Determining the Cause of Low Ferritin

Talk to a medical professional. Before you take any action to increase your ferritin levels, you should consult your doctor. Your doctor will ask you about your personal and family medical history. Your doctor will ask also you about whether you are experiencing any symptoms that could be associated with low ferritin levels. Some symptoms include: Fatigue Headache Irritability Hair loss Brittle fingernails Shortness of breath

Test your iron levels in your blood. Since ferritin is iron that has been absorbed in your tissue, the first place your doctor will start is by checking how much iron is in your blood. This will give them a sense of whether you’re not consuming enough iron or may have a condition that inhibits absorption of iron into your blood. Iron is not absorbed as well when taken with calcium or calcium-containing foods like dairy, or with foods high in oxalates (such as spinach, kale, beets, rhubarb, chocolate, nuts, and wheat bran). Timing your iron intake with other foods will maximize the boost to your ferritin levels, especially if you are enjoying a vegetarian diet.

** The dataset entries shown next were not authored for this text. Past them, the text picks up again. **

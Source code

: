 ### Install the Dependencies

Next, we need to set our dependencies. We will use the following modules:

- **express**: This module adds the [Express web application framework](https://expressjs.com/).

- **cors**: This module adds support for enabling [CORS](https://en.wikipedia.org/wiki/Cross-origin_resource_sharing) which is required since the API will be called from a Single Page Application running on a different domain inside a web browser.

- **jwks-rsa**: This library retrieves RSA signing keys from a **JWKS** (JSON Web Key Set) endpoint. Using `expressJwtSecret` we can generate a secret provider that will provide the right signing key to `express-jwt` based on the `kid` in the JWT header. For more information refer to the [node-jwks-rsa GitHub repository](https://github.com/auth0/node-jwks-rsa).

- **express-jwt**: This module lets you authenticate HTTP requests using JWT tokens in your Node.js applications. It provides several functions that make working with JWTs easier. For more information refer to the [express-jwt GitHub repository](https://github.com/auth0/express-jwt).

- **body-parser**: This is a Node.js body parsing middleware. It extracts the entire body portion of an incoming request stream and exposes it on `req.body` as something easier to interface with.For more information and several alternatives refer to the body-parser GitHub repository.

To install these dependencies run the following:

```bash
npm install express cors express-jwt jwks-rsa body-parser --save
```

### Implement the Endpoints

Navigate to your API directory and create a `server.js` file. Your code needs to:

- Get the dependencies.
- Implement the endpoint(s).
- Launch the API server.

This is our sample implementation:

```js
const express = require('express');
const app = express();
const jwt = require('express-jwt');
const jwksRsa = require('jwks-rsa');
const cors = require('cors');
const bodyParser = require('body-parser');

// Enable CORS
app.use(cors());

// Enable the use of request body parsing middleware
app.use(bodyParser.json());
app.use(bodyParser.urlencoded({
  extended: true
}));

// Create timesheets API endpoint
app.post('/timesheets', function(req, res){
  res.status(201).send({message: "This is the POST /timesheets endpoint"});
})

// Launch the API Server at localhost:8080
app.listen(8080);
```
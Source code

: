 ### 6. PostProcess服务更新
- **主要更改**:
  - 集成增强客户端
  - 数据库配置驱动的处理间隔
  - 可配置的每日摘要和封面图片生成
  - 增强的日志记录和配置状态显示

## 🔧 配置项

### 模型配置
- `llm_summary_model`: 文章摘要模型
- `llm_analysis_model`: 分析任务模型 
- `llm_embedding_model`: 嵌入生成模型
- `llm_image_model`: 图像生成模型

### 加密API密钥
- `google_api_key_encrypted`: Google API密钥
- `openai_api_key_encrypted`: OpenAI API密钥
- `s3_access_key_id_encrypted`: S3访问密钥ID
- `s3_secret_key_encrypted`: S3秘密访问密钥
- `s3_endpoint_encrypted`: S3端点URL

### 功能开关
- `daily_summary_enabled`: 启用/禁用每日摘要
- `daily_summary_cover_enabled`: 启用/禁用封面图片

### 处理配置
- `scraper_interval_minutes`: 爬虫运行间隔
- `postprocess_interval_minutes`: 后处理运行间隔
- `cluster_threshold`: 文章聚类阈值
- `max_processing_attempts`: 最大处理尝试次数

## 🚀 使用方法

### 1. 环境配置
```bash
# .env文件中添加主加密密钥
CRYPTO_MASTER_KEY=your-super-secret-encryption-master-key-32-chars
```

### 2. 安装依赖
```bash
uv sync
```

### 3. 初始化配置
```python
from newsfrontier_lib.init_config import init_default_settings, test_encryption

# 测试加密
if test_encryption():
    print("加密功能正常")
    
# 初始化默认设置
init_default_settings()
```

Check your ferritin levels. Your doctor will also test your ferritin levels. If you don’t have enough iron in your blood, your body may draw it out of your tissue, reducing your ferritin levels. As a result, ferritin level tests and iron level tests are often run together. Target ferritin levels in your blood should be between 30 and 40 ng/mL. Ferritin levels below 20 ng/mL are considered mildly deficient. And ferritin levels under 10 ng/mL are considered deficient. Some laboratories use unique procedures that impact the way they report ferritin levels and ranges, so always talk with a health care provider to interpret your results.

Submit to an iron binding capacity test. This test will measure the maximum amount of iron your blood can store. This will give your doctor an idea of whether your liver and other organs are functioning properly. If they’re not, then your low ferritin or low iron levels could be related to a larger problem.

Determine if you have any serious medical conditions. After talking with you and running blood tests, your doctor will determine when you have medical conditions that have either caused low ferritin levels or may affect your ability to raise them. Conditions that could impact your ferritin levels or treatment include but are not limited to: Anemia Cancer Kidney disease Hepatitis Gastric ulcers Enzyme disorders

Taking Supplements

Take oral iron supplements. If you have a mild or moderate deficiency, your doctor will instruct you to buy iron supplements at your local grocery store or pharmacy. Follow the directions on the product or your physician’s instructions. Typically, oral iron supplements will take several weeks to raise iron and ferritin levels. Iron supplements may have a variety of side effects such as backache, chills, dizziness, headache, and nausea. Because vitamin C enhances iron absorption in the blood, you should take your iron supplement with a glass of orange juice. In general, iron from supplements is better absorbed when consumed with a food that contains vitamin C, such as a tomato or another citrus fruit. Avoid taking your iron supplement with milk, caffeine, antacids, or calcium supplements, which can reduce the iron absorption.

Receive vitamin injections and intravenous treatments. If you have a severe deficiency, have recently lost a lot of blood, or have a condition that disrupts your body’s ability to absorb iron, your doctor may prescribe injections or infusions. You may receive an injection of iron directly into your bloodstream or get an injection of B12 since this vitamin can help with iron absorption. In severe cases, your doctor may order a blood transfusion in order to restore iron levels quickly. Injections or infusions will only be used if other attempts to supplement iron and ferritin levels have failed. Iron injections may have side effects similar to oral supplements.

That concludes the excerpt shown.